Word count for sequence length is wrong
Asked Answered
E

5

7

I have a fasta file that looks like this :

>0011 my.header
CAAGTTTATCCACATAATGCGAATAACCAATAATCCTTTTCATAAGTCTATTCTTCATAATCTAAATCGT
TTTCAAGTACATAATTATCCTTTGCCTGTTCGTTAGTTTTATTAAAATTATACTGATCTTTCTTTTTCAT
CCCACGGGTTAAAATCTTCCTCAATCGGTGGGTTTTCTTCATGAAATTGTTTCATTTATTTGCTGTTTTT
AGTTCTCCGATTGTATAACACTTAGTTGTATTAGTGCCGGGTAGTCTATAATTAGCCTCTTTTATATACC
CACGCTTTAATAATCTGTTTACAGAATTATATAATTTGCTCTTAGACATAAAAGGAATAATTTCTCTAAG
TTTAGAAATCGTAATAAAAACGGTATTAGGTTCTTTCTTTACCCTACATCCCTTAAACTTATCCTTATAT
GTATCAGTACAAAGTATAAGAAACATAACTGAATATACTACTGAATCATCTAAACCGATTTCTTTTGCTA
AATCTTCATTTATAACCATAATTATAACGCTTTTAATTGAATTGACTCTTTAACATTTGATGTTTTAACG
AACTGATCGTATATTTCCGGATATTGTTCTTTCAGTGCTTTAGAATCAAGTGATTCACGGCTATACGCTT
TCTTCCTTGTGACTGAAATAAGTTCCCCTTTTATATTATCAGCTTTCGCCTCAGACATCAGACCTAACAA
CTGTTCTTTGAACTTGCCTAAATGTTCGTCTATCTTCTTTTGCATTTCAAGAAGTTCGTAAACGCCTTCT
TCGATATGTGCAACCTTTGCAGGCAACGACTCCAATTTAGCTACATAACTGTCTTTGCTTGCATTGTCTG
CATATCGAACTCCATTCTTACAGCAATTAAGGAATAATTCTATTTCGCTGTCCGGTATGCGTTCAACAGA
GAAAATTCCGTCCTTATCCTTGTCACCTCTTAGCCAAATTGCGATAAGTCCCTCTACTTTCAAATTTGGG
TTTTGTCTCTCGAAAAGATAGGCGTATATTGATAGCTGCCAAGACAAATAAAGCAAATCAAGTTTGTAGG
TAGTTTTAATGTCACCTAAAACGACTGATTTATCAGAGCTGCCCAAATATACTTTATCGGTCGGTGATGC
GATAAGCTCGTTATCAGTTAGAATATACTCAGATGCGATATGAATTAAACCGCTTCCGGCTTTTAAATTC
AAATAGTTCTCTCCGTAGACCGTTTCCGGTTCAATACCTTCTTTGTCGATCCTCTCAACTTCATCATGAA
CCGCTTTCCCTCTCTCAGTTGCCGATCTCAAAATATTATCCGGTATATTGTCAAGTTTGCCTGGAAATAA

and I want the length of the sequence (without the header). I tried this:

tail -n +2 my.file | wc -c

which gives me this output:

1349

which is wrong, the real size is 1330.

I'm not sure what's going on. I'm thinking there's probably some sort of hidden characters but I don't know how to explore this.
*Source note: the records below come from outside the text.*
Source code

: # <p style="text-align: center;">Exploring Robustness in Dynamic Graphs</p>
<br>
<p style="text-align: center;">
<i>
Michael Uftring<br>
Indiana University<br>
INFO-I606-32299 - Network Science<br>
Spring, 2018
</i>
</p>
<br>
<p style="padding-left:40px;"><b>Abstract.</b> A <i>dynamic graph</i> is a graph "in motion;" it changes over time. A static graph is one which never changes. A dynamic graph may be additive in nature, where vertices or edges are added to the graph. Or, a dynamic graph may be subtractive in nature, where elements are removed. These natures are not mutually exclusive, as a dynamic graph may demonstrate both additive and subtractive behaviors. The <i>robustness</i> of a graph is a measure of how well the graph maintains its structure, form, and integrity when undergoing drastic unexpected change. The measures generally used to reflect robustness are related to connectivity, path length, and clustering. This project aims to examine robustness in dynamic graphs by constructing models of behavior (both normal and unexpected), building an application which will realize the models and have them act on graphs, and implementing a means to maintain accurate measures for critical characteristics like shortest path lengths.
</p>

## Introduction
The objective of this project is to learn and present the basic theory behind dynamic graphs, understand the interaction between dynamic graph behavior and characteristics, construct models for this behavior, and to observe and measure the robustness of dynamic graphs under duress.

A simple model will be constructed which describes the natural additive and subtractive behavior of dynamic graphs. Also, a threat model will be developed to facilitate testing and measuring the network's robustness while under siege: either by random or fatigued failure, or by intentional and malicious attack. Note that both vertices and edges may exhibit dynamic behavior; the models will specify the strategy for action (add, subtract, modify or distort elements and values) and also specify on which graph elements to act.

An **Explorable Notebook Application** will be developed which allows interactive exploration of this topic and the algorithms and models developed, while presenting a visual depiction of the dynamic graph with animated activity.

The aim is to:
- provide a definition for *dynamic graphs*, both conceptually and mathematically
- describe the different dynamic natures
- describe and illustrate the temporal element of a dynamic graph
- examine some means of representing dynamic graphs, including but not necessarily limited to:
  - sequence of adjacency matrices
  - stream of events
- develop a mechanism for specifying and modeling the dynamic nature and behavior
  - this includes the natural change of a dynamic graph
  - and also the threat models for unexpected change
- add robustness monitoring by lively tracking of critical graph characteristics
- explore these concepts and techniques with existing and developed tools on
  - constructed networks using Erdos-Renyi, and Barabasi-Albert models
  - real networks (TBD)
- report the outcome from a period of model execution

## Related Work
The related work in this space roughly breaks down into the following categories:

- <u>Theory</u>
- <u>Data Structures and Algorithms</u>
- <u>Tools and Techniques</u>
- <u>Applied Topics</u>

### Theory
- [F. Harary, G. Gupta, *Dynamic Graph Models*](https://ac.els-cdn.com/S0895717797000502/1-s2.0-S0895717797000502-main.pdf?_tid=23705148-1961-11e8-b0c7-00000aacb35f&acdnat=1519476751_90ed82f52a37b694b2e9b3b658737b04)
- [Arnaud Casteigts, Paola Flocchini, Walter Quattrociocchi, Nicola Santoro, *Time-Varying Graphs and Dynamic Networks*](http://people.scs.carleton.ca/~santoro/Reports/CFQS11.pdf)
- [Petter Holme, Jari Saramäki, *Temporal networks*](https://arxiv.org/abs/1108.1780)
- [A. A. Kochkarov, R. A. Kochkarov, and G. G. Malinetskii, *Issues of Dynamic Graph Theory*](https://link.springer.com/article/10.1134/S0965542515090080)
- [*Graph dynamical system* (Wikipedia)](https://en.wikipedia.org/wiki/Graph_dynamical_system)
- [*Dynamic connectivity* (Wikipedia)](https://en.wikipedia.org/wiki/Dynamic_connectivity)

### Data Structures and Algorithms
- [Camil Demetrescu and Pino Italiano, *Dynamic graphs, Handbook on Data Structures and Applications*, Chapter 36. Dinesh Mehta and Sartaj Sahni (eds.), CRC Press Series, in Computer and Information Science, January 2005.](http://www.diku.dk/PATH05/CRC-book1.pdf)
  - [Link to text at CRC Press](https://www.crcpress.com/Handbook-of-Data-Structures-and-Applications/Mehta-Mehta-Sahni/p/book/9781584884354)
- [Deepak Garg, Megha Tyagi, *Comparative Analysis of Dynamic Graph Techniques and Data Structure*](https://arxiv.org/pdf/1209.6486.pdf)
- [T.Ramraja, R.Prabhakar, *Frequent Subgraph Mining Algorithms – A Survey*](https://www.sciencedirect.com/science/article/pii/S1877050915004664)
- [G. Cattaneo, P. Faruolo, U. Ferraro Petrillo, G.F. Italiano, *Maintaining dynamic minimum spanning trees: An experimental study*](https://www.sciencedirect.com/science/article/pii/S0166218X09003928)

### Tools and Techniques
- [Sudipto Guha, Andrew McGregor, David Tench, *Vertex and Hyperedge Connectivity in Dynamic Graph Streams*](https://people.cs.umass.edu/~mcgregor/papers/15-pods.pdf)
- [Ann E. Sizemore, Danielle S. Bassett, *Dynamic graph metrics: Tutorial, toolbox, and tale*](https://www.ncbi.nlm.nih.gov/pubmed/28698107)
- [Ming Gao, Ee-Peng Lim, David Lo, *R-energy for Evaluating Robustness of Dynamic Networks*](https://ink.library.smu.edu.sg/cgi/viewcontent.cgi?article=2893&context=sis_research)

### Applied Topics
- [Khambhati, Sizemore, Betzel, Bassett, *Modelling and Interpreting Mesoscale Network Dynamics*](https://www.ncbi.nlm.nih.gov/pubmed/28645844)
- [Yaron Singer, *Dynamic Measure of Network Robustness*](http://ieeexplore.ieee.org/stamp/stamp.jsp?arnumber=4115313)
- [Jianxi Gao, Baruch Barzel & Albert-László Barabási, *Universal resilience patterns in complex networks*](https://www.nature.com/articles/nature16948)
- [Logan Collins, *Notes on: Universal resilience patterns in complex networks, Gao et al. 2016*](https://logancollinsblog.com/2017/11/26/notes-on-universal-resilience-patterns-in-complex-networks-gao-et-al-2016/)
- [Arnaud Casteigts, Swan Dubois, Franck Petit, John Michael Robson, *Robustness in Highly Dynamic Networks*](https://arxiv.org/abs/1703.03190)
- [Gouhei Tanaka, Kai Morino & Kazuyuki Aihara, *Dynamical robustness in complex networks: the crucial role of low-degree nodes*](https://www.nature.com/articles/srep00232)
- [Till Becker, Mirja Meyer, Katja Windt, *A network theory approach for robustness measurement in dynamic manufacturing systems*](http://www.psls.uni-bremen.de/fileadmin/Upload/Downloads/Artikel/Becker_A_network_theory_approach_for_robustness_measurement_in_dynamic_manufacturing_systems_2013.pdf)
Exposition answered 3/4, 2018 at 14:34 Comment(2)
The difference between 1330 and 1349 is 19. Your output is 19 lines long. Coincidence?Pleo
Not to be pedantic, but Bash isn't doing any of the counting here. Shouldn't this be titled "wc word count for sequence is wrong"?Paleolith
S
19

It is because wc is counting all the line breaks as well.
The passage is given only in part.